Passo 2: Criar a tabela alvo no Lakehouse
Crie a tabela no Lakehouse com o esquema desejado. No Microsoft Fabric, use o SQL Editor do Warehouse (ou um Notebook T-SQL) apontando para o OneLake path do Lakehouse. Um método simples é criar uma tabela externa apontando para um diretório do Lakehouse. Se prevê cargas incrementais, planeie particionamento por uma coluna como load_date para reduzir ficheiros e melhorar leitura em Power BI.
-- Exemplo T-SQL para criar uma tabela externa parquet no Lakehouse
CREATE EXTERNAL TABLE lakehouse_schema.target_table (
id BIGINT,
name VARCHAR(200),
amount DECIMAL(18,2),
load_timestamp DATETIME2
)
WITH (
LOCATION = 'abfss://@.dfs.core.windows.net/lakehouse/path/target_table/',
FILE_FORMAT = (TYPE = PARQUET)
);
Passo 3: Extrair e transformar dados do Warehouse
Execute uma query no Warehouse para seleccionar e transformar os dados. Aqui pode filtrar (por exemplo, is_active = 1), agregar ou converter tipos para compatibilidade com o Lakehouse. Adicione uma coluna de auditoria se necessário. Para volumes médios (100k–1M linhas) a transformação em memória é rápida; para dezenas de milhões considere transformar por lotes (batch) para reduzir uso de memória. Exemplos de transformações práticas: normalizar texto com UPPER/LOWER, arredondar decimais e converter fusos horários para UTC.

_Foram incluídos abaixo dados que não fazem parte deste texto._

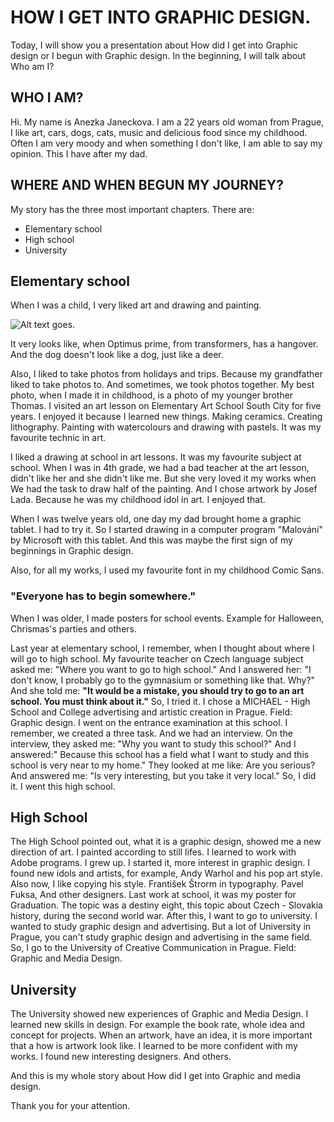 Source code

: # HOW I GET INTO GRAPHIC DESIGN.
Today, I will show you a presentation about How did I get into Graphic design or I begun with Graphic design.
In the beginning, I will talk about Who am I? 

## WHO I AM?
Hi. My name is Anezka Janeckova. I am a 22 years old woman from Prague, I like art, cars, dogs, cats, music and delicious food since my childhood. Often I am very moody and when something I don't like, I am able to say my opinion. This I have after my dad.

## WHERE AND WHEN BEGUN MY JOURNEY? 
My story has the three most important chapters. There are:
+ Elementary school
+ High school
+ University

## Elementary school
When I was a child, I very liked art and drawing and painting. 

<img alt = "Alt text goes." src= "./img/Kresby.png">

It very looks like, when Optimus prime, from transformers, has a hangover. And the dog doesn't look like a dog, just like a deer.

Also, I liked to take photos from holidays and trips. Because my grandfather liked to take photos to. And sometimes, we took photos together. 
My best photo, when I made it in childhood, is a photo of my younger brother Thomas. 
I visited an art lesson on Elementary Art School South City for five years.
I enjoyed it because I learned new things. Making ceramics. Creating lithography. Painting with watercolours and drawing with pastels. It was my favourite technic in art.

I liked a drawing at school in art lessons. It was my favourite subject at school. When I was in 4th grade, we had a bad teacher at the art lesson, didn't like her and she didn't like me. But she very loved it my works when We had the task to draw half of the painting. And I chose artwork by Josef Lada. Because he was my childhood idol in art. I enjoyed that. 

When I was twelve years old, one day my dad brought home a graphic tablet. I had to try it. So I started drawing in a computer program "Malování" by Microsoft with this tablet. And this was maybe the first sign of my beginnings in Graphic design.

Also, for all my works, I used my favourite font in my childhood Comic Sans.


### "Everyone has to begin somewhere."

When I was older, I made posters for school events. Example for Halloween, Chrismas's parties and others.

Last year at elementary school, I remember, when I thought about where I will go to high school. My favourite teacher on Czech language subject asked me: "Where you want to go to high school." And I answered her: "I don't know, I probably go to the gymnasium or something like that. Why?" And she told me: **"It would be a mistake, you should try to go to an art school. You must think about it."**
So, I tried it. I chose a MICHAEL - High School and College advertising and artistic creation in Prague. Field: Graphic design. I went on the entrance examination at this school. I remember, we created a three task. And we had an interview. On the interview, they asked me: "Why you want to study this school?" And I answered:" Because this school has a field what I want to study and this school is very near to my home." They looked at me like: Are you serious? And answered me: "Is very interesting, but you take it very local."
So, I did it. I went this high school.

## High School
The High School pointed out, what it is a graphic design, showed me a new direction of art. I painted according to still lifes. 
I learned to work with Adobe programs.  I grew up. I started it, more interest in graphic design. 
I found new idols and artists, for example, Andy Warhol and his pop art style. Also now, I like copying his style. František Štrorm in typography. Pavel Fuksa, And other designers. 
Last work at school, it was my poster for Graduation. The topic was a destiny eight, this topic about Czech - Slovakia history, during the second world war.
After this, I want to go to university. I wanted to study graphic design and advertising. But a lot of University in Prague, you can't study graphic design and advertising in the same field. So, I go to the University of Creative Communication in Prague. Field: Graphic and Media Design.

## University 
The University showed new experiences of Graphic and Media Design. I learned new skills in design. For example the book rate, whole idea and concept for projects. When an artwork, have an idea, it is more important that a how is artwork look like.  I learned to be more confident with my works. I found new interesting designers. And others.

And this is my whole story about How did I get into Graphic and media design.

Thank you for your attention.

-- Exemplo de SELECT transformador no Warehouse
SELECT
id,
UPPER(name) AS name,
CAST(amount AS DECIMAL(18,2)) AS amount,
SYSUTCDATETIME() AS load_timestamp
FROM schema.source_table
WHERE is_active = 1;
Passo 4: Exportar os dados para o Lakehouse
Existem duas formas comuns: (A) copiar diretamente com INSERT INTO ... SELECT apontando para a tabela externa do Lakehouse; (B) exportar para ficheiro Parquet e escrever no caminho do Lakehouse usando utilitários. O método A é direto e simples para cargas únicas ou recorrentes simples. Para cargas incrementais, considere INSERT INTO por partição ou usar INSERT OVERWRITE em conjuntos particionados. Para grandes volumes, é recomendável testar com lotes de 100k–500k linhas e verificar o tamanho médio dos ficheiros Parquet (idealmente 64–256 MB para bom equilíbrio entre I/O e paralelismo).

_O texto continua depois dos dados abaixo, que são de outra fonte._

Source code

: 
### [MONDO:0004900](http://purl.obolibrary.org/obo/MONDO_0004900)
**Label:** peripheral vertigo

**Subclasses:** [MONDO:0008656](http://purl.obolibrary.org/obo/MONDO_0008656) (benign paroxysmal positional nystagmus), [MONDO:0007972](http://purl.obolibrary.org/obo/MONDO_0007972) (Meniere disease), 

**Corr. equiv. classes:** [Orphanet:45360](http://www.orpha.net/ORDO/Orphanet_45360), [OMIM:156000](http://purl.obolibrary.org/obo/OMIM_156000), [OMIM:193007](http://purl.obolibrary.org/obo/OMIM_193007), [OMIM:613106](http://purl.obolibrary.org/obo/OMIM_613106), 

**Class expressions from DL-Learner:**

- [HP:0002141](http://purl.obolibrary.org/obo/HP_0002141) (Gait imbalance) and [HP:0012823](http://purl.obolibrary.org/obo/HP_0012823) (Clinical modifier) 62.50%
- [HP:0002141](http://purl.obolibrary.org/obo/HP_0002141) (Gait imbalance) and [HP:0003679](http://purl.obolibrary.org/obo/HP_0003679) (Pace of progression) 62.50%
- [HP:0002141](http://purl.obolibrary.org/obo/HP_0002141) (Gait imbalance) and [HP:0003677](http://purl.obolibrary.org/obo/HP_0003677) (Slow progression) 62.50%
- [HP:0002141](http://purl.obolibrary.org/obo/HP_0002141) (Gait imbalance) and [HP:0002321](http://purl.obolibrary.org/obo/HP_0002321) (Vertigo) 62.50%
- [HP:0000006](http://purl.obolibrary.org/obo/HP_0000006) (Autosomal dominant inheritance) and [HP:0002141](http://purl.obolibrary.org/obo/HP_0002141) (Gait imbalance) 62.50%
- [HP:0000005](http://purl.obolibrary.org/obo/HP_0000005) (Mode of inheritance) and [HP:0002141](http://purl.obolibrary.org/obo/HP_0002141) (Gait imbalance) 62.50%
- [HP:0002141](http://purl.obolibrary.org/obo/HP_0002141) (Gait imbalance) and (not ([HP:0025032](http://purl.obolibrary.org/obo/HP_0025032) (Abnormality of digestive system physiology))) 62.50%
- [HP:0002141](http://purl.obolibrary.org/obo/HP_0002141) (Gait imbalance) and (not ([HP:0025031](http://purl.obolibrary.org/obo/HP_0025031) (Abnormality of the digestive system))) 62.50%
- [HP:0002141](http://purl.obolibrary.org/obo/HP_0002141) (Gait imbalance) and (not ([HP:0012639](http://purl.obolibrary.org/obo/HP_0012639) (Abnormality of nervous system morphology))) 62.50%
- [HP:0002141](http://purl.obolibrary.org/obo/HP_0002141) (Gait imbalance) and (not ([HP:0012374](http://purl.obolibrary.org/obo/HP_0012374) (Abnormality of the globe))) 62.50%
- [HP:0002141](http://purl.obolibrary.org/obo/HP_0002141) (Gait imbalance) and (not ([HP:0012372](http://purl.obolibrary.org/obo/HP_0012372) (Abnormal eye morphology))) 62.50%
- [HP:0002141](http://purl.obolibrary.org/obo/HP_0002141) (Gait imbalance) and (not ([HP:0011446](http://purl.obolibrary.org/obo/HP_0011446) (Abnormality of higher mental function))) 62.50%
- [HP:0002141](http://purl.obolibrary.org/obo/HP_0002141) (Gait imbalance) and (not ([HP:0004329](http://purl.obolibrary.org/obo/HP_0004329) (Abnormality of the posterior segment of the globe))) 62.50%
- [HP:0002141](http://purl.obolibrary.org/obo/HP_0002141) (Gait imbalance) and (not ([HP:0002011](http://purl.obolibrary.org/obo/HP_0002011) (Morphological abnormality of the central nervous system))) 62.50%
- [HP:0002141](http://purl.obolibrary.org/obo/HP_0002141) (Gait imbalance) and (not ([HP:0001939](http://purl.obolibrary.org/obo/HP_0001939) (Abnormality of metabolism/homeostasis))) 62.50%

-- Método A: Inserir diretamente na tabela externa do Lakehouse
INSERT INTO lakehouse_schema.target_table
SELECT
id,
UPPER(name) AS name,
CAST(amount AS DECIMAL(18,2)) AS amount,
SYSUTCDATETIME() AS load_timestamp
FROM schema.source_table
WHERE is_active = 1;
Passo 5: Validar escrita e gerir permissões
Após a inserção, verifique se os ficheiros Parquet foram escritos no caminho do Lakehouse e ajuste permissões se necessário. Garanta que as identidades (managed identity, service principal ou utilizador) têm acesso ao OneLake/Storage com as permissões necessárias (Write/List). Valide integridade com contagens: SELECT COUNT(*) na tabela fonte vs tabela do Lakehouse e, se necessário, amostras com CHECKSUM das colunas críticas para detectar perdas ou truncamentos. Para cargas de produção, registe a identidade usada e crie alertas para erros de permissão ou quotas.
-- Consulta de validação simples na tabela do Lakehouse
SELECT TOP 10 * FROM lakehouse_schema.target_table ORDER BY load_timestamp DESC;
Verificar o resultado
Confirme que: (1) o número de linhas na tabela alvo corresponde ao esperado (por exemplo, 1.000.000 linhas); (2) os tipos e formatos estão corretos (decimais, datas em UTC); (3) os ficheiros Parquet aparecem no diretório do Lakehouse com tamanhos razoáveis; (4) aplicações como Power BI conseguem ler a tabela e responder a queries em tempo aceitável. Execute contagens por partição e amostras de valores críticos. Uma verificação prática: SELECT COUNT(*), MIN(load_timestamp), MAX(load_timestamp) para validar janela temporal.
Conclusão
Agora já tem um processo simples e replicável para exportar dados de um Warehouse para um Lakehouse em Microsoft Fabric mantendo esquema e aplicando transformações ligeiras. Próximos passos: automatizar com Pipelines no Data Factory do Fabric, criar snapshots com Time Travel ou implementar cargas incrementais com watermarking. Dica prática: registe sempre a identidade usada para escrita, defina limites de lote para grandes cargas e verifique quotas antes de cargas massivas para evitar interrupções.